To better understand the structural basis for how these small molecules target HSP70 and DnaK, we sought to generate crystals of protein–inhibitor complexes suitable for analysis by X-ray crystallography. We obtained crystals of the SBD of DnaK (aa 389–607) in the presence of PET-16 in the P43212 space group. The PET-16-DnaK crystals contained two molecules [referred to as molecule A (MolA) and molecule B (MolB)] per asymmetric unit cell and diffracted to 3.45 Å, which was also the refinement limit (Figure 3A and Supporting Information, Table S1). During and following refinement, additional difference density was detected in MolB (Figure 3B and Supporting Information, Figure S2A–E), but not in MolA (Figure 3C), of the DnaK, occupying a binding pocket formed by residues in strand β1 (L399) and loops LL,1 (L392 and P396), L6,7 (G482), and Lα,β (A503 and S504).

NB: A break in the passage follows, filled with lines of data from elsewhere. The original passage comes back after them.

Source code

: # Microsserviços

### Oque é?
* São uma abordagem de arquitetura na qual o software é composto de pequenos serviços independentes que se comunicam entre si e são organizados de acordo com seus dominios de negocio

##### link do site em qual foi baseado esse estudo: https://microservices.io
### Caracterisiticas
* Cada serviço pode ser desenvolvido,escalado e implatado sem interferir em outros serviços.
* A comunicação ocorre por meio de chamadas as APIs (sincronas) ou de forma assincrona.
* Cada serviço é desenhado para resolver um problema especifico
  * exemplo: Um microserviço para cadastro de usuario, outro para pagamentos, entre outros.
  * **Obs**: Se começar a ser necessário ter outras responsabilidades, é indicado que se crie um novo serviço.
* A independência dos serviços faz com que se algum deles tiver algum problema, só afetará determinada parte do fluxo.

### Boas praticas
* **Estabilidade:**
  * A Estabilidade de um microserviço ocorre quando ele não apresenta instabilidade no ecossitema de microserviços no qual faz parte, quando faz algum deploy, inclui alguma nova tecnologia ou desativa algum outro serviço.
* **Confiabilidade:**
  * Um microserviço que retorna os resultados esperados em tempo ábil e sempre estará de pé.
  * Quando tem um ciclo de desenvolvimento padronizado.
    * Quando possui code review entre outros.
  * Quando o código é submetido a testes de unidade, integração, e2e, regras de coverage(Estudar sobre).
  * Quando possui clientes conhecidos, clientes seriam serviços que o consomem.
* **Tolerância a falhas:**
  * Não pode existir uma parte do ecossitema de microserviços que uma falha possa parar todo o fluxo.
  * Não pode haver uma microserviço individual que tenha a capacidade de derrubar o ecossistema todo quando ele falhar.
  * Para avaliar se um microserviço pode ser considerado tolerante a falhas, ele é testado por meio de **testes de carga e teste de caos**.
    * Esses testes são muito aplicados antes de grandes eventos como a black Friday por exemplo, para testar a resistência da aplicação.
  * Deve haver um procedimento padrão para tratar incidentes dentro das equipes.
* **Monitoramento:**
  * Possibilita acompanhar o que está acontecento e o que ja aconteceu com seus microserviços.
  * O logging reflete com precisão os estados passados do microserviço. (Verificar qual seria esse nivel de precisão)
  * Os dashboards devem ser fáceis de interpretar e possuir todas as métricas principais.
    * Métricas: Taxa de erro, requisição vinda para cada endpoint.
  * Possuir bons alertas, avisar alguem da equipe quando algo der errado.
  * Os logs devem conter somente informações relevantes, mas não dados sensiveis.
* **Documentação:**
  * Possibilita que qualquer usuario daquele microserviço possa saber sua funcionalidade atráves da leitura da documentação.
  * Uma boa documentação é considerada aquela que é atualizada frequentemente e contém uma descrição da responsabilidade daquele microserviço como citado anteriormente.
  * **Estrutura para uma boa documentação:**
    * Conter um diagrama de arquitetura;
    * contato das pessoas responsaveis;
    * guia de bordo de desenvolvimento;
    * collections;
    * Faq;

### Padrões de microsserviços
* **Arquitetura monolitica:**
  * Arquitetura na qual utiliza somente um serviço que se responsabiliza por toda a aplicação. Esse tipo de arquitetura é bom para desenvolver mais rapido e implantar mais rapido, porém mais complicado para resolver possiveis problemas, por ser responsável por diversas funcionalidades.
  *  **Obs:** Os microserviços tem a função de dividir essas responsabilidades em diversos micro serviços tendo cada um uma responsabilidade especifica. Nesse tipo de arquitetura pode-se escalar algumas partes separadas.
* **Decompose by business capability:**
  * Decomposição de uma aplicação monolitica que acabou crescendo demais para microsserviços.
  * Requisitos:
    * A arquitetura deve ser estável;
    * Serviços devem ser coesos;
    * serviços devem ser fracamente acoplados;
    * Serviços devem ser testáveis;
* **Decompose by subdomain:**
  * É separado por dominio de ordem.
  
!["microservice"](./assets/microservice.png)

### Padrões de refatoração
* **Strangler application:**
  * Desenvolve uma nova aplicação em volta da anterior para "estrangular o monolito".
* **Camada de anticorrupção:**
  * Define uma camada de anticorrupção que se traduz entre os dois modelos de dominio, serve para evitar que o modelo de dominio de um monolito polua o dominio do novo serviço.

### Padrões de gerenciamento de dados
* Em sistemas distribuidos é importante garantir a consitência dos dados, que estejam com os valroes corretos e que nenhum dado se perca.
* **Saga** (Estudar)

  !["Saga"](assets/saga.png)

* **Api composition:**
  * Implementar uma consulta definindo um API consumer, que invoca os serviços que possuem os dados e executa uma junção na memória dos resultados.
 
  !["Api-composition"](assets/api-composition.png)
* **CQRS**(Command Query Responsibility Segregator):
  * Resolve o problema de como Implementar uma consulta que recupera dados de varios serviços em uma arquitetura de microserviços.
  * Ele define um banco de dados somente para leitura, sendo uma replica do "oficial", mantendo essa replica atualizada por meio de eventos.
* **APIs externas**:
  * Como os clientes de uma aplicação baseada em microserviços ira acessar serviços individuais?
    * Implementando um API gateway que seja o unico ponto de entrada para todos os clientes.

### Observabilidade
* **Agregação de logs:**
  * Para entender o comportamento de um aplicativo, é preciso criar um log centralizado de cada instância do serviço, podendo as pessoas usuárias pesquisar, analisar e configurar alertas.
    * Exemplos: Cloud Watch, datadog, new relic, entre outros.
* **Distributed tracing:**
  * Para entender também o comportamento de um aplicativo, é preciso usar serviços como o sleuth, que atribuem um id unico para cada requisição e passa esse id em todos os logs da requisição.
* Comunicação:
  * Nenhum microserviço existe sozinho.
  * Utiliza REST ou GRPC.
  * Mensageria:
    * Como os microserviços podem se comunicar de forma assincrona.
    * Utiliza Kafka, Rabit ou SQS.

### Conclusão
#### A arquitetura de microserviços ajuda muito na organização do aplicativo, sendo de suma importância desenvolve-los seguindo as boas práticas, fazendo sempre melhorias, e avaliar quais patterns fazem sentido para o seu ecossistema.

This additional electron density in MolB was modeled as PET-16; we noted the electron-rich phosphine in the region of greatest electron density, the phenyl group and acetylene linker pointing into the binding pocket, and the TPP located out toward the solvent. This was consistent with additional rounds of crystallographic refinement (Figure 3B and Supporting Information, Figure S2A–E). A superposition of MolB to MolA of the DnaK-PET-16 structure reveals that the two molecules in each asymmetric unit exhibit distinct conformations (Figure 3D). Specifically, in MolB, the interactions among PET-16, strand β1, loop LL,1, and loop Lα,β bring residues L392, P396, and L399 closer to residue S504 by ∼3.1, 6.0, and 7.6 Å, respectively, relative to their positions in MolA (Figure 3E and F). The model of PET-16 binding to only one of two molecules in the asymmetric unit cell of the crystals is consistent with the 1:2 stoichiometry observed in the ITC analyses (Figure 2C and E), suggesting that the observed crystallographic DnaK dimer that presents only one PET-16 binding site also occurs in solution. Other crystal structures have been reported in which ligands bind to only one of the two protomers of an asymmetric crystal cell.[38−40] This includes, for example, the inositol 1,4,5-trisphosphate (InsP3) as well as the BRAF inhibitor PLX4032.[38,39] We then focused attention on the DnaK molecule containing the modeled PET-16 (MolB); this complex is referred to as DnaK-PET-16.

Figure 3

X-ray crystal structure of the DnaK-PET-16 complex. (A) Overall structure of the DnaK-PET-16 complex. The major domains and secondary structural elements are labeled. PET-16, in MolB, is shown in red. (B) Electron density map corresponding to PET-16 in the DnaK-PET-16 cocrystal structure. The 2F – F electron density map of the refined structure corresponding to PET-16 contoured at 1.0 σ is shown in blue. The F – F difference map prior to introducing PET-16 into the model is contoured at 3.0 σ and shown in green; there is no contribution from PET-16 in this map. F – F PET-16 omit map contoured at 3.0 σ is shown in red. The side chain of key PET-16 contacting residues and Gly482 are shown in stick format and labeled. The PET-16 compound is shown as a stick model in gray. Note that PET-16 binds to a pocket formed by strand β1 (L399) and loops LL,1 (L392, P396), L6,7 (G482), and Lα,β (A503 and S504). (C) Electron density map corresponding to MolA of the DnaK-PET-16 cocrystal structure. The F – F map, corresponding to the PET-16 binding site in MolB, contoured at 3.0 σ, is shown in green. The 2F – F electron density map of strand β1 (L399) and loops LL,1 (L392, P396), L6,7 (G482), and Lα,β (A503 and S504) in MolA contoured at 1.5 σ is shown in blue. Key PET-16 contacting residues are shown in yellow stick format and labeled. The electron density corresponding to PET-16, as noted in Figure 3B, was not observed in the refined structure of MolA. (D) Structural alignment of MolA with MolB. The PET-16 compound is shown in red stick format and labeled. (E and F) Structural alignment of MolA with MolB. Structural differences noted in strand β1 and loops LL,1 and Lα,β of MolA and MolB are illustrated.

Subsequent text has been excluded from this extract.